While the world of WWE wrestling is scripted, occasionally real world comments intrude, and for some while before 2015 the organisation had been criticised for marginalising its female wrestlers via billing, terminology and air time. It culminated in a women’s bout at RAW 2015 being cut to thirty seconds, which sparked a wider campaign. Of course, how much of this was the WWE hijacking the cause for promotion will never be known. The result was a rebranding and greater prominence, as new women wrestlers were promoted to the main roster.

The focus for Dennis Hopeless and Serg Acuña telling this story is Bayley, who relates her career in hindsight, starting with her arrival in training camp where she first meets Sasha Banks, Charlotte Flair and Becky Lynch. Bayley has all the skills, but a fundamentally pleasant personality results in a naivety and when her friends join the main WWE roster, she’s not part of the package.
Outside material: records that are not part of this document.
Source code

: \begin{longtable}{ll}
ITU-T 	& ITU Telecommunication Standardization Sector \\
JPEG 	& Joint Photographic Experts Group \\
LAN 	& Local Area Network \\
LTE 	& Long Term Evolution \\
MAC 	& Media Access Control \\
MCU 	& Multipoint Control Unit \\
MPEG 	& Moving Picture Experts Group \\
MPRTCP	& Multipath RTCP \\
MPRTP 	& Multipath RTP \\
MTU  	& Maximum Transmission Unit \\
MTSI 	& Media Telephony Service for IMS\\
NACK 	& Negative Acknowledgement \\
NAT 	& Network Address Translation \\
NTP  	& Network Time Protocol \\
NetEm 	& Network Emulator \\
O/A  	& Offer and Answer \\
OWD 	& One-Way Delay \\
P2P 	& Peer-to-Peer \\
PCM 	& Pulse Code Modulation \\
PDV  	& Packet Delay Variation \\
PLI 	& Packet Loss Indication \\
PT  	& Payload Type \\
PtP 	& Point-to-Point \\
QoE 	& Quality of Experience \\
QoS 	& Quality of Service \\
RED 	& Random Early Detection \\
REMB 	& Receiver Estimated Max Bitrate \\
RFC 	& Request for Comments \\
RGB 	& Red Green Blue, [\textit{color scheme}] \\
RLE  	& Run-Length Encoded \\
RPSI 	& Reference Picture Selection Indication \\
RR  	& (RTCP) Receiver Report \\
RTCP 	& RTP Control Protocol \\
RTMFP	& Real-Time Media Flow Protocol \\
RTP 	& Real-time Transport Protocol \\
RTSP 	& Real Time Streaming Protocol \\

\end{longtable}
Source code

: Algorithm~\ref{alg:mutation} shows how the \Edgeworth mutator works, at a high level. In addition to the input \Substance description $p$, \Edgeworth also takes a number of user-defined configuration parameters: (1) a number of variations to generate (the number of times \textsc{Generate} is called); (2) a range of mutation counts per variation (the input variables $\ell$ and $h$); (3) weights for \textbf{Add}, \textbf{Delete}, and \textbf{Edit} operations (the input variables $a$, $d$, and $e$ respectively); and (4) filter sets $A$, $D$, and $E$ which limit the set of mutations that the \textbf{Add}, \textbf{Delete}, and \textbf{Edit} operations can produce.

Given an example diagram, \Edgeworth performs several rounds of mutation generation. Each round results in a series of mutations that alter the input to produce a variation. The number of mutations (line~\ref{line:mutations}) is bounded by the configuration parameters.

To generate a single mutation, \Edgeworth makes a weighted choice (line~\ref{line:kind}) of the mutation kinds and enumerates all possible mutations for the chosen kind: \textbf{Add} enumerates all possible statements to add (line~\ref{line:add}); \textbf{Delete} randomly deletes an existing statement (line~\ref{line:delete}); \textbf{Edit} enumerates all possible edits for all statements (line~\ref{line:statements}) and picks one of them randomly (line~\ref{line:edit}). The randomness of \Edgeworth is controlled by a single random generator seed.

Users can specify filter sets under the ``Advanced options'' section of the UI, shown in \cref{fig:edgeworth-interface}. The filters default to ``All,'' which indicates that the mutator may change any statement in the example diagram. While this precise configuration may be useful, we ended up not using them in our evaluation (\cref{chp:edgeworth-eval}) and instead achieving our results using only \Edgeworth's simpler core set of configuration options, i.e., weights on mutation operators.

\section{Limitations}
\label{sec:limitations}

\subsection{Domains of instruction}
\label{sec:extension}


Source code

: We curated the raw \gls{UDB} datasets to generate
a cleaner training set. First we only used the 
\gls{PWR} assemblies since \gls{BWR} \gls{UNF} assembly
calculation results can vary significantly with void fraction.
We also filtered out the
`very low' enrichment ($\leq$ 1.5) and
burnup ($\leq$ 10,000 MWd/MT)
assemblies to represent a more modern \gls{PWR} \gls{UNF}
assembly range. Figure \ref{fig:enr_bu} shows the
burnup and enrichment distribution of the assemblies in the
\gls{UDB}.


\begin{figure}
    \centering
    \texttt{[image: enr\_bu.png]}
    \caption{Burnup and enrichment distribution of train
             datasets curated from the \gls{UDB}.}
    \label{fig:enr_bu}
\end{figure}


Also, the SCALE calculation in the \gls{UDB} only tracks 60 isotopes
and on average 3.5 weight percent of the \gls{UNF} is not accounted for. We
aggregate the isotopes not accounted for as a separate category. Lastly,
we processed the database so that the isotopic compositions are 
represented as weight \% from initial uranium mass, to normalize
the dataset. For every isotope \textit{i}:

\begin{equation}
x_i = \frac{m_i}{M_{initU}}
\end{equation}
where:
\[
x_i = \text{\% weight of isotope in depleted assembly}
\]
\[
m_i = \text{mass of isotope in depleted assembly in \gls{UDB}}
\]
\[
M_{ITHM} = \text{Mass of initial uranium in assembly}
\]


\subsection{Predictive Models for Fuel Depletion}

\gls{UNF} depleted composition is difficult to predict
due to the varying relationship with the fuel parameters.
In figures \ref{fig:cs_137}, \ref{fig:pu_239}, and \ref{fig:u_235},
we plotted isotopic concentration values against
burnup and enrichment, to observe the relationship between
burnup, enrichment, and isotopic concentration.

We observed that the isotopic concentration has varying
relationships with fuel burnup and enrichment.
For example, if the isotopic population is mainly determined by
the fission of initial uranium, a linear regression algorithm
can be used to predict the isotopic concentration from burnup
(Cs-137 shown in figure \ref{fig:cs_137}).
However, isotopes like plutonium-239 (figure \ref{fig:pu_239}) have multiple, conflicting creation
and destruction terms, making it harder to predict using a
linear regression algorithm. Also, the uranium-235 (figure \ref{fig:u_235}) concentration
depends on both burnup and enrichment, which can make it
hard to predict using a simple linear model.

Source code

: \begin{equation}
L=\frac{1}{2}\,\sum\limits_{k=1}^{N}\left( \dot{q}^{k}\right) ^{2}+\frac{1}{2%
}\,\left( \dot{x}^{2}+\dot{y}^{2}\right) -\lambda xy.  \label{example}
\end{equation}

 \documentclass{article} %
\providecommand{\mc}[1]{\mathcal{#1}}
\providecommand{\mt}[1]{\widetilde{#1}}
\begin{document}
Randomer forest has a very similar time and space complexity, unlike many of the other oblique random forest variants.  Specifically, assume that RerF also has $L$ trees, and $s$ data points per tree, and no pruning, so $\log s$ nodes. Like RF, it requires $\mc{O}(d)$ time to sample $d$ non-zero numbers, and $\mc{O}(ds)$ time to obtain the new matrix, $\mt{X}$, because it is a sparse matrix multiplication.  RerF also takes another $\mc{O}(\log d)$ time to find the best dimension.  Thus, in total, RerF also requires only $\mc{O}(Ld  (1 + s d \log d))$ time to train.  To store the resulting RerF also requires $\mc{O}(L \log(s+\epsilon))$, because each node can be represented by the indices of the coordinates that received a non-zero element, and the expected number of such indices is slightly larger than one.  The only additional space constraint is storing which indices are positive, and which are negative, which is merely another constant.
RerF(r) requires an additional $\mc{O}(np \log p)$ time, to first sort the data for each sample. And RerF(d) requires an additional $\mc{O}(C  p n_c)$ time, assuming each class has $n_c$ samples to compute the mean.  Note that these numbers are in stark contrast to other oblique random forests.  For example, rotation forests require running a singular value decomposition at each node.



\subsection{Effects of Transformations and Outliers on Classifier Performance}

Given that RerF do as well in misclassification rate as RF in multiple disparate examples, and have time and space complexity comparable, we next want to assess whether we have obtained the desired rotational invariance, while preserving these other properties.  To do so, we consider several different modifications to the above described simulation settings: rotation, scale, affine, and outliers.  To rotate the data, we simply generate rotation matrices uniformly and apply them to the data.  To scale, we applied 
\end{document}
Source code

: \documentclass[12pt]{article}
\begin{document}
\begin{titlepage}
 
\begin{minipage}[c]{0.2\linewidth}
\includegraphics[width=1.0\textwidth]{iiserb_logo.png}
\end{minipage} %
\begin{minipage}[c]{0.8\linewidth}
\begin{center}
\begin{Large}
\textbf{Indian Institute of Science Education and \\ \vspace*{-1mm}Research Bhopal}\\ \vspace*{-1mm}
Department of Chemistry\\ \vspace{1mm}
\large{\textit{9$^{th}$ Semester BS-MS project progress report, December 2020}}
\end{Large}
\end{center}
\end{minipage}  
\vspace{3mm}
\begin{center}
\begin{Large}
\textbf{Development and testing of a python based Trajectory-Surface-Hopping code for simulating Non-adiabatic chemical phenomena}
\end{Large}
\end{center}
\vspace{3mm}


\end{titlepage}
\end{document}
Hopeless runs with the nice guys finish last routine for much of the story, Bayley having that constantly reinforced despite an early intervention by WWE legend Dusty Rhodes advising she remain true to herself. It’s much the same pattern of putdowns being claimed for inspiration that we’ve seen in other WWE graphic novels, but here it feels as if the homilies and plot twists are more obviously ladling on the saccharine than previously. They’re also more manipulative, but that’s down to Hopeless having to follow the WWE plots.

As in the other WWE graphic novels, another artist steps in to spot Serg Acuña for some sequences, this time Kendall Goode, whose methods are less defined and more generic. Acuña supplies cartoon representations of the wrestlers instead of exact likenesses, and that works in defining them.

The best chapter is the last, where the plucky and likeable Bayley has to pick herself off the floor, and those who follow WWE knows where the story goes from there.